▶ **About this task**
Go over the data and keep only the lines that include "single".
======
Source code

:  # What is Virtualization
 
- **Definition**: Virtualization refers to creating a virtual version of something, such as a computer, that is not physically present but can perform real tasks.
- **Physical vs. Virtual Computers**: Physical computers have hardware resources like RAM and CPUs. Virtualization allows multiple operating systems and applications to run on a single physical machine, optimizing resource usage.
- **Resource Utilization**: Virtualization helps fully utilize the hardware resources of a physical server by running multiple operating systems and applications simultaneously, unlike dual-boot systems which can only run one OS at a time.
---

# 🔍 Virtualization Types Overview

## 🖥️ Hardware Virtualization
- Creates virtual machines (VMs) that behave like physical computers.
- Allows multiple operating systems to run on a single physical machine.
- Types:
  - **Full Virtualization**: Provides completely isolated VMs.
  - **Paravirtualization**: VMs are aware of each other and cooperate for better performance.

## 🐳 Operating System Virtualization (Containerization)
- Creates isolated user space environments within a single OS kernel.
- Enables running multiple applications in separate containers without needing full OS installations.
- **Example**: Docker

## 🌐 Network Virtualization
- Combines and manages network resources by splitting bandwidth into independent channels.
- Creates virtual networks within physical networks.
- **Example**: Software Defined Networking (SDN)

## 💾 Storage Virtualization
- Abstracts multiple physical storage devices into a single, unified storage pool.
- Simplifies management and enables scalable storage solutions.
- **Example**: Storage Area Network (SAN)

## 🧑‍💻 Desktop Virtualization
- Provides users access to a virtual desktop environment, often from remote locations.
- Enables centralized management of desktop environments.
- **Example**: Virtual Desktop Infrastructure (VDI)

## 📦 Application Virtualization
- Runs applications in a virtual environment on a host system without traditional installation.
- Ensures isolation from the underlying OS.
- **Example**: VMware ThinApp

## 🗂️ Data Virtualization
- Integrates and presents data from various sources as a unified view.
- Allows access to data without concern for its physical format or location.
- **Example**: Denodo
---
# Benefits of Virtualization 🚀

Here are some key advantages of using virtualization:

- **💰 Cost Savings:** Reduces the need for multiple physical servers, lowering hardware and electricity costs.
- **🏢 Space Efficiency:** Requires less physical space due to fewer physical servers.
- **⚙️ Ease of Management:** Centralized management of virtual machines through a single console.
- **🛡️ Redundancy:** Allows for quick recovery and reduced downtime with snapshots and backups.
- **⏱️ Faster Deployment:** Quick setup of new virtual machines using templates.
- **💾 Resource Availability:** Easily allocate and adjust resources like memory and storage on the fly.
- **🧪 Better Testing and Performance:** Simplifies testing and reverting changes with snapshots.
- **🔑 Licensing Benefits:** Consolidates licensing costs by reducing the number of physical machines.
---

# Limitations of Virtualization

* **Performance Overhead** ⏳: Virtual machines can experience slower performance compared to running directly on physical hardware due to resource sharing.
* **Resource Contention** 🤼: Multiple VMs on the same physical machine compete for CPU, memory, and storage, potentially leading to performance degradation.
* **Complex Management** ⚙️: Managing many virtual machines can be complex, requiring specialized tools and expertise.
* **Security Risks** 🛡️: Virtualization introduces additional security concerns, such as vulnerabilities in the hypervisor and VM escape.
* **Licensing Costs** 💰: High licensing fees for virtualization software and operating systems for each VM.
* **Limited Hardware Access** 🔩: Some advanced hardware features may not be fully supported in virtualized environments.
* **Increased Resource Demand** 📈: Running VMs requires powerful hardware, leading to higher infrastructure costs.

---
======
▶ **Finished task**
- **Physical vs. Virtual Computers**: Physical computers have hardware resources like RAM and CPUs. Virtualization allows multiple operating systems and applications to run on a single physical machine, optimizing resource usage.
- Allows multiple operating systems to run on a single physical machine.
- Creates isolated user space environments within a single OS kernel.
- Abstracts multiple physical storage devices into a single, unified storage pool.
- **⚙️ Ease of Management:** Centralized management of virtual machines through a single console.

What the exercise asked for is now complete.